**EXERCISE INPUT**
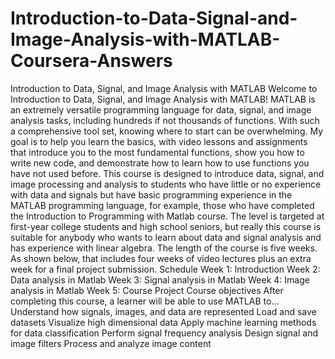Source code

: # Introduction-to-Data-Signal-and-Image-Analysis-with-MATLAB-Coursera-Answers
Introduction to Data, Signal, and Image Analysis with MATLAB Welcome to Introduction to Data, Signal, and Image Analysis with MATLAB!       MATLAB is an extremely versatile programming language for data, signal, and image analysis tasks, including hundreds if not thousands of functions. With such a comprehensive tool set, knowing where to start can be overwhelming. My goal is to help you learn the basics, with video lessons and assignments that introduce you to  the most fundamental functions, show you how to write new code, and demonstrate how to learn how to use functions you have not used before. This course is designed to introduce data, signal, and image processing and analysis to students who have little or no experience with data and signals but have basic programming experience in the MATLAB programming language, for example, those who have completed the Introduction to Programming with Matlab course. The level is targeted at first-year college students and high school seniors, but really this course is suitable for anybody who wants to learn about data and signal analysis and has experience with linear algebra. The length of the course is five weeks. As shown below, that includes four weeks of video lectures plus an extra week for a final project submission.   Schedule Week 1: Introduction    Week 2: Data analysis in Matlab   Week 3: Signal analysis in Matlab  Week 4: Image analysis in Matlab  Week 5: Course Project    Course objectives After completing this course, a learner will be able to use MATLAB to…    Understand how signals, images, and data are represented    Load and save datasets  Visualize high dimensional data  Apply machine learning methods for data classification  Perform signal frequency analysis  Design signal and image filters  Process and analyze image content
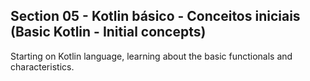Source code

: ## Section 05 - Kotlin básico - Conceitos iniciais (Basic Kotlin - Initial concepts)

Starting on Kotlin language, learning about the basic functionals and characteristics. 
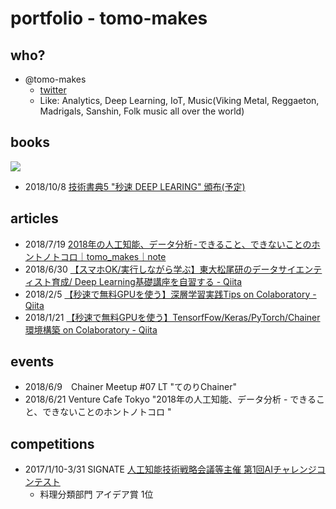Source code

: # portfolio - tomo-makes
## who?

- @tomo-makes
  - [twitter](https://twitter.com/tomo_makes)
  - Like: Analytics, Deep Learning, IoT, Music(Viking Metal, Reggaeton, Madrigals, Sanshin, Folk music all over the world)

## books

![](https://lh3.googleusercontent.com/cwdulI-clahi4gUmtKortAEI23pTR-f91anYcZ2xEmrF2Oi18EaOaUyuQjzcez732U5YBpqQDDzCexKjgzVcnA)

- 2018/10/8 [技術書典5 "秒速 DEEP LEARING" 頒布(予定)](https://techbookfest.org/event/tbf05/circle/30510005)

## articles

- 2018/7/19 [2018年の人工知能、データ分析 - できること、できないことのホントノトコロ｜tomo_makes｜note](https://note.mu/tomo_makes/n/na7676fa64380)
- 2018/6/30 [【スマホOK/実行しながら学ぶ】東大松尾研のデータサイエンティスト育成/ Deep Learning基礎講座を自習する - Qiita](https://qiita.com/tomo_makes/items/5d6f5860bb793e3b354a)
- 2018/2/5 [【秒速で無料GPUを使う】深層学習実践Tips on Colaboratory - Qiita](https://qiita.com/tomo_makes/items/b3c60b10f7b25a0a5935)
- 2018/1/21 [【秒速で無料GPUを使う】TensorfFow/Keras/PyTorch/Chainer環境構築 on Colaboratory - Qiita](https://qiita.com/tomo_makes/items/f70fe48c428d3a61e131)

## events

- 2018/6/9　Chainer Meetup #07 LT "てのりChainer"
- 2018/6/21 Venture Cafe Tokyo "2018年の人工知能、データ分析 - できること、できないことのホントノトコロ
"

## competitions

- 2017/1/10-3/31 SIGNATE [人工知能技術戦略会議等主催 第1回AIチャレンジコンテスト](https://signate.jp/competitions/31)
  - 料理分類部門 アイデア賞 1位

**TASK**
Pictures aside, return all the entries above exactly.

**FINAL ANSWER**
Source code

: # Introduction-to-Data-Signal-and-Image-Analysis-with-MATLAB-Coursera-Answers
Introduction to Data, Signal, and Image Analysis with MATLAB Welcome to Introduction to Data, Signal, and Image Analysis with MATLAB!       MATLAB is an extremely versatile programming language for data, signal, and image analysis tasks, including hundreds if not thousands of functions. With such a comprehensive tool set, knowing where to start can be overwhelming. My goal is to help you learn the basics, with video lessons and assignments that introduce you to  the most fundamental functions, show you how to write new code, and demonstrate how to learn how to use functions you have not used before. This course is designed to introduce data, signal, and image processing and analysis to students who have little or no experience with data and signals but have basic programming experience in the MATLAB programming language, for example, those who have completed the Introduction to Programming with Matlab course. The level is targeted at first-year college students and high school seniors, but really this course is suitable for anybody who wants to learn about data and signal analysis and has experience with linear algebra. The length of the course is five weeks. As shown below, that includes four weeks of video lectures plus an extra week for a final project submission.   Schedule Week 1: Introduction    Week 2: Data analysis in Matlab   Week 3: Signal analysis in Matlab  Week 4: Image analysis in Matlab  Week 5: Course Project    Course objectives After completing this course, a learner will be able to use MATLAB to…    Understand how signals, images, and data are represented    Load and save datasets  Visualize high dimensional data  Apply machine learning methods for data classification  Perform signal frequency analysis  Design signal and image filters  Process and analyze image content
Source code

: ## Section 05 - Kotlin básico - Conceitos iniciais (Basic Kotlin - Initial concepts)

Starting on Kotlin language, learning about the basic functionals and characteristics. 
Source code

: # portfolio - tomo-makes
## who?

- @tomo-makes
  - [twitter](https://twitter.com/tomo_makes)
  - Like: Analytics, Deep Learning, IoT, Music(Viking Metal, Reggaeton, Madrigals, Sanshin, Folk music all over the world)

## books

![](https://lh3.googleusercontent.com/cwdulI-clahi4gUmtKortAEI23pTR-f91anYcZ2xEmrF2Oi18EaOaUyuQjzcez732U5YBpqQDDzCexKjgzVcnA)

- 2018/10/8 [技術書典5 "秒速 DEEP LEARING" 頒布(予定)](https://techbookfest.org/event/tbf05/circle/30510005)

## articles

- 2018/7/19 [2018年の人工知能、データ分析 - できること、できないことのホントノトコロ｜tomo_makes｜note](https://note.mu/tomo_makes/n/na7676fa64380)
- 2018/6/30 [【スマホOK/実行しながら学ぶ】東大松尾研のデータサイエンティスト育成/ Deep Learning基礎講座を自習する - Qiita](https://qiita.com/tomo_makes/items/5d6f5860bb793e3b354a)
- 2018/2/5 [【秒速で無料GPUを使う】深層学習実践Tips on Colaboratory - Qiita](https://qiita.com/tomo_makes/items/b3c60b10f7b25a0a5935)
- 2018/1/21 [【秒速で無料GPUを使う】TensorfFow/Keras/PyTorch/Chainer環境構築 on Colaboratory - Qiita](https://qiita.com/tomo_makes/items/f70fe48c428d3a61e131)

## events

- 2018/6/9　Chainer Meetup #07 LT "てのりChainer"
- 2018/6/21 Venture Cafe Tokyo "2018年の人工知能、データ分析 - できること、できないことのホントノトコロ
"

## competitions

- 2017/1/10-3/31 SIGNATE [人工知能技術戦略会議等主催 第1回AIチャレンジコンテスト](https://signate.jp/competitions/31)
  - 料理分類部門 アイデア賞 1位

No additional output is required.